WHAT THE TASK REQUIRES – Only the lines holding the string "mathrm" are needed; copy each of them from the data.

Collected data:
BEGIN
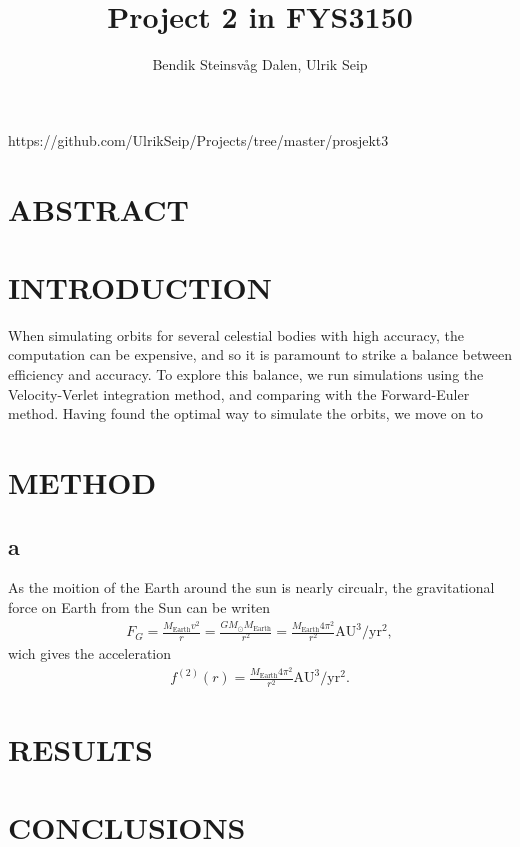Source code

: \documentclass[a4paper]{article}
\title{Project 2 in FYS3150}
\author{Bendik Steinsvåg Dalen, Ulrik Seip}
\begin{document}
\maketitle

https://github.com/UlrikSeip/Projects/tree/master/prosjekt3

\section{ABSTRACT}


\section{INTRODUCTION}
When simulating orbits for several celestial bodies with high accuracy, the computation can be expensive, and so it is paramount to strike a balance between efficiency and accuracy. To explore this balance, we run simulations using the Velocity-Verlet integration method, and comparing with the Forward-Euler method. Having found the optimal way to simulate the orbits, we move on to


\section{METHOD}
\subsection{a}
As the moition of the Earth around the sun is nearly circualr, the gravitational force on Earth from the Sun can be writen
\begin{align}
F_{G} = \frac{M_{\text{Earth}}v^{2}}{r} = \frac{GM_{\odot} M_{\text{Earth}}}{r^{2}} = \frac{M_{\text{Earth}} 4\pi ^{2}}{r^{2}}  \mathrm{AU}^{3}/ \mathrm{yr}^{2},
\end{align}
wich gives the acceleration
\begin{align*}
f^{(2)}(r) = \frac{M_{\text{Earth}} 4\pi ^{2} }{r^{2}} \mathrm{AU}^{3}/ \mathrm{yr}^{2}.
\end{align*}



\section{RESULTS}


\section{CONCLUSIONS}
\end{document}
END
RESPONSE TO THE EXERCISE –
F_{G} = \frac{M_{\text{Earth}}v^{2}}{r} = \frac{GM_{\odot} M_{\text{Earth}}}{r^{2}} = \frac{M_{\text{Earth}} 4\pi ^{2}}{r^{2}}  \mathrm{AU}^{3}/ \mathrm{yr}^{2},
f^{(2)}(r) = \frac{M_{\text{Earth}} 4\pi ^{2} }{r^{2}} \mathrm{AU}^{3}/ \mathrm{yr}^{2}.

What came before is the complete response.